Napo consults lawyers over probation sale

Thursday 14 March 2013

Probation workers' union Napo is seeking legal advice over the government's plans to exclude existing probation trusts from bidding to provide services as part of its privatisation agenda.

The Ministry of Justice has said it plans to put 70 per cent of probation work out to competition in 2015.

This week the National Offender Management Services (Noms) confirmed that probation trusts will be prohibited from bidding to run the work they currently deliver.

This has prompted accusations that Justice Minister Chris Grayling is deliberately dismantling the service.

Probation trusts were promised new freedoms when they were formed out of the old probation boards in 2007.

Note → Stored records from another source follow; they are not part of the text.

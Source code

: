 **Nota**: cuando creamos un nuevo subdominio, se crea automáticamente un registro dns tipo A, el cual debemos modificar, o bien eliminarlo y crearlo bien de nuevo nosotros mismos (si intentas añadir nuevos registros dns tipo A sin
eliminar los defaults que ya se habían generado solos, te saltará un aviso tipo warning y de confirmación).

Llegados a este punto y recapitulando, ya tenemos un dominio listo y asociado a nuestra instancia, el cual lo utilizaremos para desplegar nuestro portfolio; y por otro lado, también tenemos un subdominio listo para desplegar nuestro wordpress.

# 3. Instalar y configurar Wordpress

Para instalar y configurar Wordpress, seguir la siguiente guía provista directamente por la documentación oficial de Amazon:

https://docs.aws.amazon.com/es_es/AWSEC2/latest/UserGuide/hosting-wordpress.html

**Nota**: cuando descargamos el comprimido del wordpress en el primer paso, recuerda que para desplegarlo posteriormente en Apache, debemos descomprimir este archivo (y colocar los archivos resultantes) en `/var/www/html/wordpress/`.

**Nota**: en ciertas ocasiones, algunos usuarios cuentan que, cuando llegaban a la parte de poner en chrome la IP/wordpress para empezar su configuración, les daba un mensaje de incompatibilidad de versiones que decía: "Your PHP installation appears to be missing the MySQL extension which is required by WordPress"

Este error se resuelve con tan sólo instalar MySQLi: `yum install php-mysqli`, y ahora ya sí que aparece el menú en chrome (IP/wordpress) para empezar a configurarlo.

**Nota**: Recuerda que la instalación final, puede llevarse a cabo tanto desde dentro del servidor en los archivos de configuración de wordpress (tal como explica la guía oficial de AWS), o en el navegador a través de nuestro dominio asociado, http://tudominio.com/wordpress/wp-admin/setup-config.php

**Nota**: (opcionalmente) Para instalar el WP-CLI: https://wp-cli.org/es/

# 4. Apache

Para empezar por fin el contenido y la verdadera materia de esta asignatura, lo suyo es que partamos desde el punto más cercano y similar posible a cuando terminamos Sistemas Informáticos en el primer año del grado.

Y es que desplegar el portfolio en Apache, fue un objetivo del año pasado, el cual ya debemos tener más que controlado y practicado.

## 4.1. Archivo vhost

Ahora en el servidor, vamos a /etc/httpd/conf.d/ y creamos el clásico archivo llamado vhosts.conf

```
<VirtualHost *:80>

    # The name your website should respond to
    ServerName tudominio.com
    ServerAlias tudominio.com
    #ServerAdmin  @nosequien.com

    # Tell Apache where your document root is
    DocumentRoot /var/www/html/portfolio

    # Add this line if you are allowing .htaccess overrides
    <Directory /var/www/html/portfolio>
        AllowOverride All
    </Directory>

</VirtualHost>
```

But unions argue that the reality has been an erosion of the ability of trusts to run their affairs to suit local needs and circumstances.

Napo assistant general secretary Harry Fletcher said: "It is quite extraordinary that this government is considering privatising probation when it is performing better than ever before and exceeding all government targets.

"It feels as if they came up with an ideological solution and then went back to look for a problem but couldn't find one because there isn't one.

"We believe this decision breaches European procurement guidelines and we will be seeking legal advice."

Public-sector union Unison said it suspects that the decision from Noms was prompted by private-sector lobbying.

A Unison spokesperson said: "If this policy is not reversed, it will mean that the private sector will have a free run at taking over the work of probation and the public probation service will have been destroyed."

Unison national officer for probation Ben Priestley added: "We already know that the government wants to privatise more than two-thirds of the work of probation trusts, but preventing those trusts from even bidding for work they currently carry out is an astonishing admission of just how weighted this competition will be in favour of the Tories' friends in the private sector.

"Noms has a truly terrible record in procurement with a long line of botched privatisations to show for it. To now seek to exclude probation trusts from the process is anti-competitive and unfair."